町工場が自社の強みや“ここにしかない技術”をPRする最良の手段が、オープンファクトリーや見学会、体験型ワークショップの開催です。
自分たちの現場や工夫を「言葉」や「映像」や「展示体験」で伝える中で、顧客側の開発担当や設計担当、バイヤーの理解が飛躍的に進むケースが多くあります。
 
従来、町工場のPRや営業活動は「下請けだから…」と遠慮ぎみでしたが、今は「共に作る」価値が重要視される時代です。
見える化された現場の知見は、“またこの工場に頼みたい”というファンを増やすことができます。

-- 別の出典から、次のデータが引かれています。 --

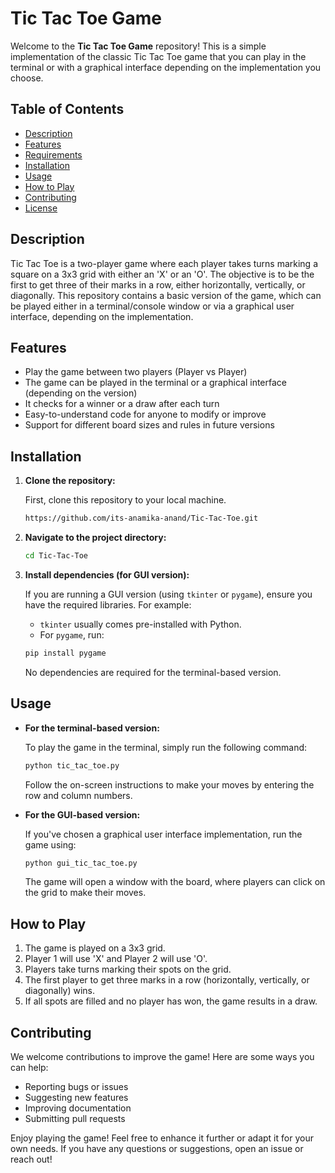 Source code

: # Tic Tac Toe Game

Welcome to the **Tic Tac Toe Game** repository! This is a simple implementation of the classic Tic Tac Toe game that you can play in the terminal or with a graphical interface depending on the implementation you choose.

## Table of Contents
- [Description](#description)
- [Features](#features)
- [Requirements](#requirements)
- [Installation](#installation)
- [Usage](#usage)
- [How to Play](#how-to-play)
- [Contributing](#contributing)
- [License](#license)

## Description

Tic Tac Toe is a two-player game where each player takes turns marking a square on a 3x3 grid with either an 'X' or an 'O'. The objective is to be the first to get three of their marks in a row, either horizontally, vertically, or diagonally. This repository contains a basic version of the game, which can be played either in a terminal/console window or via a graphical user interface, depending on the implementation.

## Features

- Play the game between two players (Player vs Player)
- The game can be played in the terminal or a graphical interface (depending on the version)
- It checks for a winner or a draw after each turn
- Easy-to-understand code for anyone to modify or improve
- Support for different board sizes and rules in future versions


## Installation

1. **Clone the repository:**

   First, clone this repository to your local machine.

   ```bash
   https://github.com/its-anamika-anand/Tic-Tac-Toe.git
   ```

2. **Navigate to the project directory:**

   ```bash
   cd Tic-Tac-Toe
   ```

3. **Install dependencies (for GUI version):**

   If you are running a GUI version (using `tkinter` or `pygame`), ensure you have the required libraries. For example:

   - `tkinter` usually comes pre-installed with Python.
   - For `pygame`, run:

   ```bash
   pip install pygame
   ```

   No dependencies are required for the terminal-based version.

## Usage

- **For the terminal-based version:**

   To play the game in the terminal, simply run the following command:

   ```bash
   python tic_tac_toe.py
   ```

   Follow the on-screen instructions to make your moves by entering the row and column numbers.

- **For the GUI-based version:**

   If you've chosen a graphical user interface implementation, run the game using:

   ```bash
   python gui_tic_tac_toe.py
   ```

   The game will open a window with the board, where players can click on the grid to make their moves.

## How to Play

1. The game is played on a 3x3 grid.
2. Player 1 will use 'X' and Player 2 will use 'O'.
3. Players take turns marking their spots on the grid.
4. The first player to get three marks in a row (horizontally, vertically, or diagonally) wins.
5. If all spots are filled and no player has won, the game results in a draw.

## Contributing

We welcome contributions to improve the game! Here are some ways you can help:

- Reporting bugs or issues
- Suggesting new features
- Improving documentation
- Submitting pull requests



Enjoy playing the game! Feel free to enhance it further or adapt it for your own needs. If you have any questions or suggestions, open an issue or reach out!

切削技術を使いたくなるデザインへのラテラルシンキング実践

「なぜこの工法を使うのか?」を逆転させてみる

ラテラルシンキングの活用は、既存のやり方にとらわれない提案から生まれます。
「部品のコストを下げる=材料を変える」「加工時間を短縮する=設備投資」という縦割り発想ではなく、視点をずらしてみましょう。
 
例えば、「一手間増やすことで表面処理工程を省略できる」「廃材を別加工に再利用できる」「機能部品をユニット化してサプライチェーン全体でメリットをつくる」といった多角的な提案が“共創型価値”として評価されることがあります。

他業種とのコラボレーションも積極的に

自動車、医療、精密機器、エネルギー…切削技術は多様な業界で活躍できます。
たとえば、異業種のデザイナーやエンジニアと組むことで、自分たちでは思いつかない発想や新しい用途が見えてきます。
限られた技術だけで勝負しがちだった町工場が、“異分野融合”で脱昭和的アナログを実現するチャンスなのです。

サプライヤーの立場からバイヤーのホンネを考える

バイヤーは「安心」と「発見」に価値を見いだす

バイヤーがサプライヤーに求める最重要要件は「安心感」です。
図面通りの精度、納期厳守、トラブル時の迅速な対応…。
ですが、それだけで差別化する時代ではありません。
 
現場で感じたことですが、バイヤーはしばしば「自分たちも気づかなかったポイントを提案してくれる」サプライヤーに信頼と魅力を感じています。
「前工程とのつなぎ目で発生しやすい不具合通知」や「歩留まり向上案のフィードバック」など、現場視点の発信が評価につながるのです。

“また頼みたくなる”は日々の積み重ねから

業界的に見ても昭和的な「お付き合い重視」文化がまだ多く残っています。
しかし「仕事をもらう」から「選ばれる」関係に進化するには、日常のコミュニケーションや些細な気配りがものをいいます。
こまめな現場報告、異常や課題の早期共有、時には納期に間に合うために突発的な提案…。
こうした積み重ねが、「この会社に頼めば安心」というブランドを形成します。

まとめ――町工場の未来は“共創型のデザイン提案”にある

町工場の切削技術は、ただの加工作業では終わりません。
共創アプローチを意識し、現場目線のストーリーとデザインを一体化することで“選ばれる工場”に変わります。
昭和的なアナログ業界のままでも、ラテラルシンキングや現場発の発信・体験型共創で新しい地平線が見えてくるはずです。
 
サプライヤーはバイヤーの思考を知り、自ら強みを見える化しながら、積極的に共創提案していきましょう。
町工場が持つ可能性が、使いたくなるデザインと共により多くの仕事につながることを願っています。